» Exercise goal: In the listing below, find the line with "## Argument Reference" and the line with "entire name given.". Repeat those two lines and all lines between them exactly.

» Material for the task:
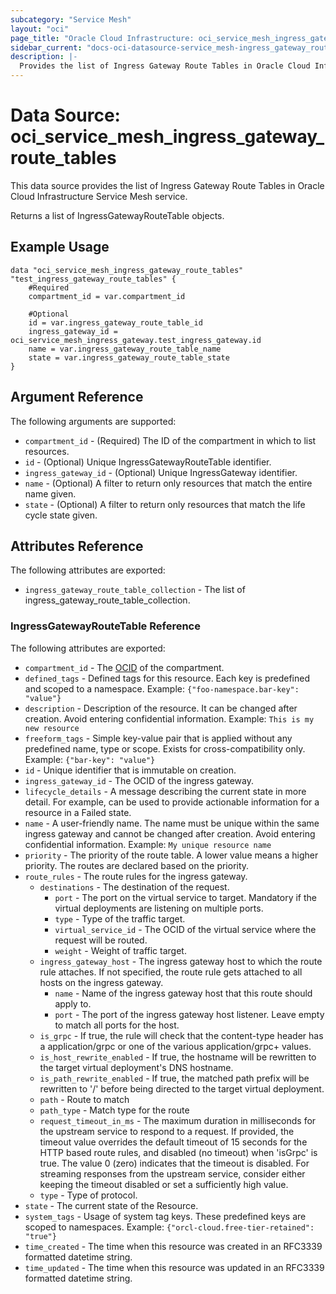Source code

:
 ```yaml
---
subcategory: "Service Mesh"
layout: "oci"
page_title: "Oracle Cloud Infrastructure: oci_service_mesh_ingress_gateway_route_tables"
sidebar_current: "docs-oci-datasource-service_mesh-ingress_gateway_route_tables"
description: |-
  Provides the list of Ingress Gateway Route Tables in Oracle Cloud Infrastructure Service Mesh service
---
```


# Data Source: oci_service_mesh_ingress_gateway_route_tables
This data source provides the list of Ingress Gateway Route Tables in Oracle Cloud Infrastructure Service Mesh service.

Returns a list of IngressGatewayRouteTable objects.


## Example Usage

```hcl
data "oci_service_mesh_ingress_gateway_route_tables" "test_ingress_gateway_route_tables" {
	#Required
	compartment_id = var.compartment_id

	#Optional
	id = var.ingress_gateway_route_table_id
	ingress_gateway_id = oci_service_mesh_ingress_gateway.test_ingress_gateway.id
	name = var.ingress_gateway_route_table_name
	state = var.ingress_gateway_route_table_state
}
```

## Argument Reference

The following arguments are supported:

* `compartment_id` - (Required) The ID of the compartment in which to list resources.
* `id` - (Optional) Unique IngressGatewayRouteTable identifier.
* `ingress_gateway_id` - (Optional) Unique IngressGateway identifier.
* `name` - (Optional) A filter to return only resources that match the entire name given.
* `state` - (Optional) A filter to return only resources that match the life cycle state given.


## Attributes Reference

The following attributes are exported:

* `ingress_gateway_route_table_collection` - The list of ingress_gateway_route_table_collection.

### IngressGatewayRouteTable Reference

The following attributes are exported:

* `compartment_id` - The [OCID](https://docs.cloud.oracle.com/iaas/Content/General/Concepts/identifiers.htm) of the compartment. 
* `defined_tags` - Defined tags for this resource. Each key is predefined and scoped to a namespace. Example: `{"foo-namespace.bar-key": "value"}` 
* `description` - Description of the resource. It can be changed after creation. Avoid entering confidential information.  Example: `This is my new resource` 
* `freeform_tags` - Simple key-value pair that is applied without any predefined name, type or scope. Exists for cross-compatibility only. Example: `{"bar-key": "value"}` 
* `id` - Unique identifier that is immutable on creation.
* `ingress_gateway_id` - The OCID of the ingress gateway.
* `lifecycle_details` - A message describing the current state in more detail. For example, can be used to provide actionable information for a resource in a Failed state.
* `name` - A user-friendly name. The name must be unique within the same ingress gateway and cannot be changed after creation. Avoid entering confidential information.  Example: `My unique resource name` 
* `priority` - The priority of the route table. A lower value means a higher priority. The routes are declared based on the priority.
* `route_rules` - The route rules for the ingress gateway.
	* `destinations` - The destination of the request.
		* `port` - The port on the virtual service to target. Mandatory if the virtual deployments are listening on multiple ports. 
		* `type` - Type of the traffic target.
		* `virtual_service_id` - The OCID of the virtual service where the request will be routed.
		* `weight` - Weight of traffic target.
	* `ingress_gateway_host` - The ingress gateway host to which the route rule attaches. If not specified, the route rule gets attached to all hosts on the ingress gateway. 
		* `name` - Name of the ingress gateway host that this route should apply to. 
		* `port` - The port of the ingress gateway host listener. Leave empty to match all ports for the host. 
	* `is_grpc` - If true, the rule will check that the content-type header has a application/grpc or one of the various application/grpc+ values. 
	* `is_host_rewrite_enabled` - If true, the hostname will be rewritten to the target virtual deployment's DNS hostname. 
	* `is_path_rewrite_enabled` - If true, the matched path prefix will be rewritten to '/' before being directed to the target virtual deployment. 
	* `path` - Route to match
	* `path_type` - Match type for the route
	* `request_timeout_in_ms` - The maximum duration in milliseconds for the upstream service to respond to a request.  If provided, the timeout value overrides the default timeout of 15 seconds for the HTTP based route rules, and disabled (no timeout) when 'isGrpc' is true.  The value 0 (zero) indicates that the timeout is disabled.  For streaming responses from the upstream service, consider either keeping the timeout disabled or set a sufficiently high value. 
	* `type` - Type of protocol.
* `state` - The current state of the Resource.
* `system_tags` - Usage of system tag keys. These predefined keys are scoped to namespaces. Example: `{"orcl-cloud.free-tier-retained": "true"}` 
* `time_created` - The time when this resource was created in an RFC3339 formatted datetime string.
* `time_updated` - The time when this resource was updated in an RFC3339 formatted datetime string.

» Answer for the task:
## Argument Reference

The following arguments are supported:

* `compartment_id` - (Required) The ID of the compartment in which to list resources.
* `id` - (Optional) Unique IngressGatewayRouteTable identifier.
* `ingress_gateway_id` - (Optional) Unique IngressGateway identifier.
* `name` - (Optional) A filter to return only resources that match the entire name given.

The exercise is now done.